By now, kids are aware enough of the virus to know who’s sick and who’s not. There’s much blaming, shaming and superstition about it, in a way that can destroy relationships.
Showing empathy can be especially hard for kids, because their emotional understanding is still in development. Especially in times of stress and upset, they may retreat to focusing more on themselves — as do we adults.
Over winter break, many parents, grandparents and caregivers were around our kids a lot more. Now, as we return to work and manage new workloads, many of us are also managing grief or trauma and struggling to model empathy due to compassion fatigue.
But we have daily opportunities to help children develop empathy skills, based on the conversations we have with them. That starts with understanding what empathy truly is.
Empathy doesn’t develop all at once, and it doesn’t arise out of a vacuum. The skill develops in bumps and flashes, over time. Even many 1-year-olds are capable of noticing other people’s feelings, and many 2-year-olds are capable of taking basic actions to help others feel better.
As psychologists Paul Ekman and Daniel Goleman argue, empathy has three parts: cognitive empathy, or perspective-taking; emotional empathy, or deeply sharing another person’s pain or happiness, almost as if the emotions are our own; and compassionate empathy, or taking action as a result of such sharing.
Our conversations with children can help them develop each of these three elements.

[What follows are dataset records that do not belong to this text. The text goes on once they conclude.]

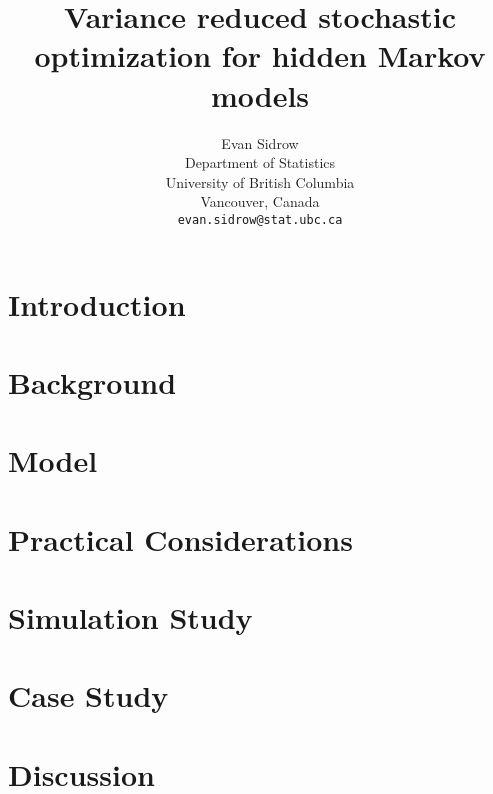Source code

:\documentclass{article}
\title{Variance reduced stochastic optimization for hidden Markov models}
\author{
  Evan Sidrow \\
  Department of Statistics\\
  University of British Columbia\\
  Vancouver, Canada \\
  \texttt{evan.sidrow@stat.ubc.ca} \\
}
\begin{document}
\maketitle


\section{Introduction}


\section{Background}


\section{Model}


\section{Practical Considerations}

\label{sec:prac}

\section{Simulation Study}


\section{Case Study}


\section{Discussion}


\newpage


\end{document}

For example, to foster cognitive empathy, or perspective-taking, encourage kids to shift between perspectives. If a teenager asks why he can’t travel when he tests positive for Covid and says “I don’t see the problem,” ask him to take the perspective of an older woman on a plane, sitting next to a teenager who knows he has Covid. At the time of the plane ride, nobody is the wiser; the woman doesn’t know, and the teenager doesn’t say anything. But the teenager knows that he may cause the woman to catch the virus and suffer in the weeks and months to come. You can then practice “flipping” perspectives, in this case taking the perspective of a pilot who has a family at home and needs to fly with many potentially infected people daily.

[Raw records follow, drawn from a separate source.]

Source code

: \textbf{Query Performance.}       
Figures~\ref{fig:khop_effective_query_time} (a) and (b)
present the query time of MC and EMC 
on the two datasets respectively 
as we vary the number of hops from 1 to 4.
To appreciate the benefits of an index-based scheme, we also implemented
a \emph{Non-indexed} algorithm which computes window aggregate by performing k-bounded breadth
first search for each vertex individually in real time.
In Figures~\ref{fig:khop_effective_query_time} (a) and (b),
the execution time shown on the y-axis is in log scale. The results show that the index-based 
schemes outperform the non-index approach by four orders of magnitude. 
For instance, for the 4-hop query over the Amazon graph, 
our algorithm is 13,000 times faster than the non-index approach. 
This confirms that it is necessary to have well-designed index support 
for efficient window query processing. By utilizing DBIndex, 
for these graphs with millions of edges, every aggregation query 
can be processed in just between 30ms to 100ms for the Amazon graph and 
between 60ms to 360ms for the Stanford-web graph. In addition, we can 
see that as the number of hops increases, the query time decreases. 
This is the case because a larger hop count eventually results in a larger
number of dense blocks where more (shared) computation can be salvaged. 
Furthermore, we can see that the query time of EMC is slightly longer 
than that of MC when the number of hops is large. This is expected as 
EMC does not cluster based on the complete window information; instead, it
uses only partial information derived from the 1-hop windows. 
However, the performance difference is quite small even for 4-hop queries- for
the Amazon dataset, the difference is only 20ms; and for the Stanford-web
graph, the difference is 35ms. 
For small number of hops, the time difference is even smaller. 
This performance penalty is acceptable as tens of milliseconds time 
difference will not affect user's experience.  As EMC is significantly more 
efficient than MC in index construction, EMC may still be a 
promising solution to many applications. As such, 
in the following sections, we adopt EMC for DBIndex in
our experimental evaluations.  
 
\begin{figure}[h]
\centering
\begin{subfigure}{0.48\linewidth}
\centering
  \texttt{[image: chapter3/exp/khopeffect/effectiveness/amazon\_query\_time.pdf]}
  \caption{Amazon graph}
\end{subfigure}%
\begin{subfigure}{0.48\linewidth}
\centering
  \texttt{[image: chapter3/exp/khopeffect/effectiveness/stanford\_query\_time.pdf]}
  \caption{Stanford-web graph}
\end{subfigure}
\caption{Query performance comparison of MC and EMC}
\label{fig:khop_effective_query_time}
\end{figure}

Quality conversations can also support children’s understanding of the emotional side of empathy. Say your middle-school child has a friend who was diagnosed with Covid and who needs to quarantine for 5 to 10 days at home. Even though the friend is asymptomatic and feels fine, she still must miss out on school and social events, and she may feel truly lonely and isolated.

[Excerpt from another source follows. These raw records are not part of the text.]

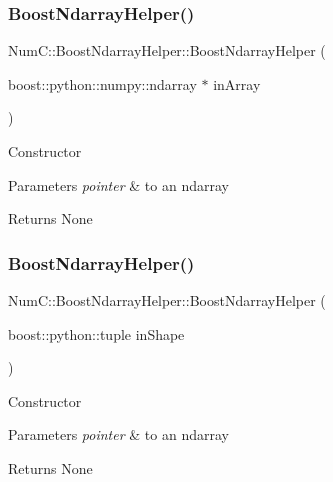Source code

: \subsubsection{\texorpdfstring{Boost\+Ndarray\+Helper()}{BoostNdarrayHelper()}\hspace{0.1cm}{\footnotesize\ttfamily [1/2]}}
{\footnotesize\ttfamily Num\+C\+::\+Boost\+Ndarray\+Helper\+::\+Boost\+Ndarray\+Helper (\begin{DoxyParamCaption}\item[{boost\+::python\+::numpy\+::ndarray $\ast$}]{in\+Array }\end{DoxyParamCaption})\hspace{0.3cm}{\ttfamily [inline]}}

Constructor


\begin{DoxyParams}{Parameters}
{\em pointer} & to an ndarray\\
\hline
\end{DoxyParams}
\begin{DoxyReturn}{Returns}
None 
\end{DoxyReturn}
\mbox{\label{class_num_c_1_1_boost_ndarray_helper_ae267e8330b5ef7072ab9bb56cfa7e831}} 
\subsubsection{\texorpdfstring{Boost\+Ndarray\+Helper()}{BoostNdarrayHelper()}\hspace{0.1cm}{\footnotesize\ttfamily [2/2]}}
{\footnotesize\ttfamily Num\+C\+::\+Boost\+Ndarray\+Helper\+::\+Boost\+Ndarray\+Helper (\begin{DoxyParamCaption}\item[{boost\+::python\+::tuple}]{in\+Shape }\end{DoxyParamCaption})\hspace{0.3cm}{\ttfamily [inline]}}

Constructor


\begin{DoxyParams}{Parameters}
{\em pointer} & to an ndarray\\
\hline
\end{DoxyParams}
\begin{DoxyReturn}{Returns}
None 
\end{DoxyReturn}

Helping your child understand her friend’s feelings can support her in-the-moment interactions over the phone or computer, and also in her longer-term relationships.
Your conversations can also help your child develop compassionate empathy — feeling moved to do what’s helpful for the person in front of them. Of course, your child can’t visit her friend in person while she’s quarantining, but she can still try to ease her loneliness. Maybe they can play an online game together, or maybe your child can send a virtual card.
Most important is not to assume what others need and want in general, but to think about each person specifically. If your child isn’t sure, encourage him or her to ask.
At the same time, it’s tough to teach empathy when you’re struggling as a parent. In the act of teaching empathy to others, the most important element is compassion for yourself. At a time when we’re facing a long winter with Covid spikes and potential lockdowns, there’s no “perfect” parenting.
There never was. Recognizing that we’re all in this together is key. In the words of writer John Steinbeck, “You can only understand people if you feel them in yourself.”